*** Exercise data Section Begins ***

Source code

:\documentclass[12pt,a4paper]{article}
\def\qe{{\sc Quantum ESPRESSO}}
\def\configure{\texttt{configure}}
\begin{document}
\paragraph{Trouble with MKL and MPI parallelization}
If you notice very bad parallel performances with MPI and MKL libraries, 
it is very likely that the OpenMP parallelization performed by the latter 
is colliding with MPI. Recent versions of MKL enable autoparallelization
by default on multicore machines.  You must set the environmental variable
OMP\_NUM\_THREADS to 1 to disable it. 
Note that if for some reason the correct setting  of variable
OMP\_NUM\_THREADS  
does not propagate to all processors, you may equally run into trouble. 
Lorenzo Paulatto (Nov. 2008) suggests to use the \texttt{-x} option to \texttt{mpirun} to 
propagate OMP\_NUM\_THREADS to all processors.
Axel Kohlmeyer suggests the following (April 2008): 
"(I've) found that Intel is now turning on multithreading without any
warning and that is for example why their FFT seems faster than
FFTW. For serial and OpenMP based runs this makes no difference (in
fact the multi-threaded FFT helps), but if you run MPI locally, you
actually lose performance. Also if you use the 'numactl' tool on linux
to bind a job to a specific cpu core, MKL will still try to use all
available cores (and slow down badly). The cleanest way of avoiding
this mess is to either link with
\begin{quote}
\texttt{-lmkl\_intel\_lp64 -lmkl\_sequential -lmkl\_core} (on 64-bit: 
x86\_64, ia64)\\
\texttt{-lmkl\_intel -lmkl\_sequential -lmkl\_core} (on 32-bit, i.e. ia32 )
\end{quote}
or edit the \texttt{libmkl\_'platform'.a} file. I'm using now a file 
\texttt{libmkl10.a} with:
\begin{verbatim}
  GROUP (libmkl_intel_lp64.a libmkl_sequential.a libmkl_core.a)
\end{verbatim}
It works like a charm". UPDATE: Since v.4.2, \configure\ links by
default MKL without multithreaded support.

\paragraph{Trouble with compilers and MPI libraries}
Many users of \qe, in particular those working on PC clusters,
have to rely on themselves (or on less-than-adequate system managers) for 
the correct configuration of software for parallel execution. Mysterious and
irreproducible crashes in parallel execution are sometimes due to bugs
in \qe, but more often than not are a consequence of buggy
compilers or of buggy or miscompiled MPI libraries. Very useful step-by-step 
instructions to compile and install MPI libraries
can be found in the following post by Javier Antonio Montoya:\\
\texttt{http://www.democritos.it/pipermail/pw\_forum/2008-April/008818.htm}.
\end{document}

*** Exercise data Section Ends ***

**What is needed**. How many lines in the entries above hold the word "libraries"? Reply with the number by itself.

**Output for this exercise**. 4